Ao invés disso, os clubes funcionam como balcão de negócios feitos com a vida desses garotos. Vendem suas vidas para quem não tem nenhum compromisso com elas. Só pensam em lucrar, e muito, com os jogadores.

Os pais também, em várias situações, entregam seus filhos a esta lógica. Pois sabem que disso pode vir sua própria subsistência. Mas até aí devem haver limites. Não dá simplesmente para largar os garotos na mão de empresários, sob pena de perdê-los definitivamente.

Porém, é fundamental pensar no que estamos fazendo com nossos próprios valores. A adoração da nossa sociedade pelo acúmulo de dinheiro tem nos deixado longe de estabelecer relações mais iguais entre as pessoas.

Imaginem a situação destes garotos! Jogam bem, ganham muito dinheiro, são tratados como semideuses pela imprensa, pelo clube, pelos empresários. E introjetam isso em seu conceito de moral. A moral passa a ser o dinheiro, e para isso não existem limites.

Com dinheiro se pode tudo! Pode desrespeitar quem quiser, pode ser arrogante com quem ganha menos dentro e fora de campo, pode falar grosso até com o próprio “chefe”. E pode eliminar qualquer coisa que possa impedir o progresso de sua carreira ou lhe tomar algum dinheiro.

Se o caso de Neymar nada tem a ver com o caso de Bruno, pode-se considerar que a falta de limites que o dinheiro provoca é o elemento básico que impulsiona ambos.

Bruno chegou ao extremo. É acusado de um homicídio que, até onde as investigações denunciavam, é um dos mais bárbaros que se tem notícia.

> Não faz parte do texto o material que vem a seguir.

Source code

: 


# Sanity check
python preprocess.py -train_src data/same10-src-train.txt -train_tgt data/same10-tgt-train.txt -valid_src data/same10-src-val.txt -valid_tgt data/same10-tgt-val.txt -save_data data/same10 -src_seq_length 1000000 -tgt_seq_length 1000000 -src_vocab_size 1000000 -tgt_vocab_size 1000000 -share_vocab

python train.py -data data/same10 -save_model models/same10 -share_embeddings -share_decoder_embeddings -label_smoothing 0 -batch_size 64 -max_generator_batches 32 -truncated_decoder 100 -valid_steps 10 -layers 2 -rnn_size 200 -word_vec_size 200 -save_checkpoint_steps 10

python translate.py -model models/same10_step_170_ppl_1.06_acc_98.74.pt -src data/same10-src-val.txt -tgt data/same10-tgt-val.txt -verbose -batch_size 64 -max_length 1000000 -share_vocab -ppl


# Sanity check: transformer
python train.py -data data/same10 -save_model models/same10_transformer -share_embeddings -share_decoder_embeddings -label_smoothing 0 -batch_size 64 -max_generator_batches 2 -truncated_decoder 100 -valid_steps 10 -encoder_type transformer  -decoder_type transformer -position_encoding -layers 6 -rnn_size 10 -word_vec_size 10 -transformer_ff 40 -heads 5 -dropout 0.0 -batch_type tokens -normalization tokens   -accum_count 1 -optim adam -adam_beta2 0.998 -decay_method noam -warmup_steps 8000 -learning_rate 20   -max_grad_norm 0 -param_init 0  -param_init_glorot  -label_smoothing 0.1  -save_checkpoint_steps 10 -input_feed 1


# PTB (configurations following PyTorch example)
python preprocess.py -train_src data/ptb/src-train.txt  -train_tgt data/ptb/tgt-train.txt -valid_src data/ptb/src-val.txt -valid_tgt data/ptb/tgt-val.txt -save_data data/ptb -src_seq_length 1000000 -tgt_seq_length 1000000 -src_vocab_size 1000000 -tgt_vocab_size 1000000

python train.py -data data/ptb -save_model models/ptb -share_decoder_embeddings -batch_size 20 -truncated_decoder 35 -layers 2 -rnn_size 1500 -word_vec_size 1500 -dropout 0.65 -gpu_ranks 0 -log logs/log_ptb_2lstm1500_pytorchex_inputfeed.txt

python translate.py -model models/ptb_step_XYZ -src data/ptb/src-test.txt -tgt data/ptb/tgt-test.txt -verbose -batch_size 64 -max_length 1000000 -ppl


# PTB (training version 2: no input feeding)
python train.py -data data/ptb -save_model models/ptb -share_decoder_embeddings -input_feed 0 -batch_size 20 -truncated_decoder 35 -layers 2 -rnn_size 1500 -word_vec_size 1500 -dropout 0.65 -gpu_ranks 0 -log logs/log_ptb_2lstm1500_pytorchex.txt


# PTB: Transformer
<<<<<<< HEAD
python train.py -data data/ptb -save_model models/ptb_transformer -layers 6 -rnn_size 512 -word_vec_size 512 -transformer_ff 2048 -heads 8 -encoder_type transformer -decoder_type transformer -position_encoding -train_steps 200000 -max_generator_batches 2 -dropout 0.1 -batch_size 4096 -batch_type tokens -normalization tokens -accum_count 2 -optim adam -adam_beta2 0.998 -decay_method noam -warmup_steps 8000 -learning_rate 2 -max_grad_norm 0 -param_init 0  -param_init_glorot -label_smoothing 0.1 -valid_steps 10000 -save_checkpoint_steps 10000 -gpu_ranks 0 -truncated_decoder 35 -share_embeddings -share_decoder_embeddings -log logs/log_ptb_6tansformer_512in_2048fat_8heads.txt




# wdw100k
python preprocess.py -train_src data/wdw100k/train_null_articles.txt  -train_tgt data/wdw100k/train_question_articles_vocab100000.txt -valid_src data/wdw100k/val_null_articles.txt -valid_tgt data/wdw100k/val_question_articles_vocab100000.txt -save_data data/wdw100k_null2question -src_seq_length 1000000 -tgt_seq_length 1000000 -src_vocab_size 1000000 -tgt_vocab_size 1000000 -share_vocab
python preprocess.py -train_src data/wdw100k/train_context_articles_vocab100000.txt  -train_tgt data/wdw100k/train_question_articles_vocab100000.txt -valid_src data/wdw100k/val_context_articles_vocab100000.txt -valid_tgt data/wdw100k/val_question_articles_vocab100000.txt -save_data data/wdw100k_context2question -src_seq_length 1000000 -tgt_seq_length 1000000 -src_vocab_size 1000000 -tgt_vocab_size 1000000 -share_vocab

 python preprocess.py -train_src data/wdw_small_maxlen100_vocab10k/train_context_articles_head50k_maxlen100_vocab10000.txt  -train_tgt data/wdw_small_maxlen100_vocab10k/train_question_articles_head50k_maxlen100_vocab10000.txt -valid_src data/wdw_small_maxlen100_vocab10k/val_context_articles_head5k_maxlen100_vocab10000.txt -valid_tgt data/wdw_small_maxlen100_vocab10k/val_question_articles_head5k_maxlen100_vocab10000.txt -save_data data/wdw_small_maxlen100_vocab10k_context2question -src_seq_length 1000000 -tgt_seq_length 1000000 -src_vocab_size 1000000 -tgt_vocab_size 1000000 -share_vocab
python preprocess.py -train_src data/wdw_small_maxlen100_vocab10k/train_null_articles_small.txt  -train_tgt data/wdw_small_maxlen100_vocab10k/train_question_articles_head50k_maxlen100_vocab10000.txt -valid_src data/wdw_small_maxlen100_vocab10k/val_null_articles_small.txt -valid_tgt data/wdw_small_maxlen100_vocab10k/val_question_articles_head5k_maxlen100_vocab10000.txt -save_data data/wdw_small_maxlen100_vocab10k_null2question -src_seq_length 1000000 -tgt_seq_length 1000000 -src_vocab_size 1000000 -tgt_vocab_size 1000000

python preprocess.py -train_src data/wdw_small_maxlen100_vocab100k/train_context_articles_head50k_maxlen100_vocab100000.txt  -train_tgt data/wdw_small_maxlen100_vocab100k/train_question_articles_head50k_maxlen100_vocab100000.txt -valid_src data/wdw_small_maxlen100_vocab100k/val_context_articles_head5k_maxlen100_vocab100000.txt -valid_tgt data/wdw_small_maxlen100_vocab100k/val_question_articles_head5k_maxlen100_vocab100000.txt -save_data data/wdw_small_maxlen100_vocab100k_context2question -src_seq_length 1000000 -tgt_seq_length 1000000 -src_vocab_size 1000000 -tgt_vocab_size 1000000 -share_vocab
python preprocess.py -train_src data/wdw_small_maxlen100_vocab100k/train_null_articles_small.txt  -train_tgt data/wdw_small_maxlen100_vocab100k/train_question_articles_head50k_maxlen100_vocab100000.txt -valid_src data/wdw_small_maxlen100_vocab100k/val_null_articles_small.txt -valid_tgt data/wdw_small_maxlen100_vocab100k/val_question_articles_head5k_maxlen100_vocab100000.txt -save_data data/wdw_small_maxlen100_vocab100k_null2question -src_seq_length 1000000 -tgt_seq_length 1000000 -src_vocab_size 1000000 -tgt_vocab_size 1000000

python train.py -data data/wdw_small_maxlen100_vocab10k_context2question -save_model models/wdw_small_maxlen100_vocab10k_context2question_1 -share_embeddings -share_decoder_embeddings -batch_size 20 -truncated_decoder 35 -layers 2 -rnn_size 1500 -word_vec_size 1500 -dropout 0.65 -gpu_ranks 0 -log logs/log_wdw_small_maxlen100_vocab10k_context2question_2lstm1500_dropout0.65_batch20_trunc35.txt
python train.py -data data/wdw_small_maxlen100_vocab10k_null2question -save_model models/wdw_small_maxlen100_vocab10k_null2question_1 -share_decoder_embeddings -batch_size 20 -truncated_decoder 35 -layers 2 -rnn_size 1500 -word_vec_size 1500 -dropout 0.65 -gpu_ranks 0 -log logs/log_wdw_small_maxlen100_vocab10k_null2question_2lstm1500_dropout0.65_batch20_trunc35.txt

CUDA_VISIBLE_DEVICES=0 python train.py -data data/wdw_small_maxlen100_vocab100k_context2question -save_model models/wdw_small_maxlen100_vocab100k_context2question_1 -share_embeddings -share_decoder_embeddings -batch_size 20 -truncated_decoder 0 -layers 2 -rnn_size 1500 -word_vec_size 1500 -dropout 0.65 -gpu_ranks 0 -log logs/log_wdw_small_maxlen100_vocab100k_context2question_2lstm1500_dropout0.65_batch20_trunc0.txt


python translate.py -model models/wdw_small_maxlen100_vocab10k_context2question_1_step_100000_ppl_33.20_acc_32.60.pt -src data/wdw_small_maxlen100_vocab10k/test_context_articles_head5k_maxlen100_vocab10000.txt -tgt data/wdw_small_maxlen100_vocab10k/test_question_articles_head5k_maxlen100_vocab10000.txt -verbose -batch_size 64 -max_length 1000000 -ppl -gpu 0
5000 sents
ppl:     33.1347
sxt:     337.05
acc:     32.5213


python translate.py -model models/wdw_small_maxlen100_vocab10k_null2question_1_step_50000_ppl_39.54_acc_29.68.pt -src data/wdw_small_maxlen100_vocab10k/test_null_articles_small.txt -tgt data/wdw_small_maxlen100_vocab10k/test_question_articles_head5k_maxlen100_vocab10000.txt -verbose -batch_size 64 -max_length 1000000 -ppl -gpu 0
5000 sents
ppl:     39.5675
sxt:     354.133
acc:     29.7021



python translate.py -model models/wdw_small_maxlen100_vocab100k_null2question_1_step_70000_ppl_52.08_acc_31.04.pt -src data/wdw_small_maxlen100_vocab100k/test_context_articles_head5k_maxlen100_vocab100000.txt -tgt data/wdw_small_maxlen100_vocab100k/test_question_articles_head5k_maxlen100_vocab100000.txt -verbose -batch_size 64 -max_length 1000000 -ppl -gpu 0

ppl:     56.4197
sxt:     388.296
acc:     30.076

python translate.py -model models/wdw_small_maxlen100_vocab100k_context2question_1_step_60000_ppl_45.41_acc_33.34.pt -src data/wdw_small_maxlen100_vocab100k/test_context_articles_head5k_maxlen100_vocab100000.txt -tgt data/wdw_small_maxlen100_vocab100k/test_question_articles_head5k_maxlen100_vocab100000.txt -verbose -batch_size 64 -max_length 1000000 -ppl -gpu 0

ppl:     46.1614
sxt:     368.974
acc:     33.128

Se ainda não existem evidências que comprovem a autoria, ou o mando, as declarações dadas em entrevistas pelo goleiro depõem contra. Quem legitima, na frente das câmeras, a violência contra a mulher, fica em maus lençóis ao justificar uma acusação como essas. Por mais que ainda não haja corpo, ninguém acredita que não houve crime, tampouco acredita que Bruno não tenha nada a ver com isso.

A pergunta que fica é: diante disso, até onde pode ir Neymar?

A complacência da diretoria do Santos, demonstrada com a demissão de Dorival Júnior, pode fazer o jogador pensar que tais atitudes não são absolutamente condenáveis. Diante disso, pode se repetir ou até forçar a barra um pouquinho mais, pra ver até onde vai a paciência do respeitável público.

Do jeito que nossa sociedade vem cultuando a fama e o dinheiro, pode ser que a tolerância seja ampla. Mas aí pode ser muito tarde.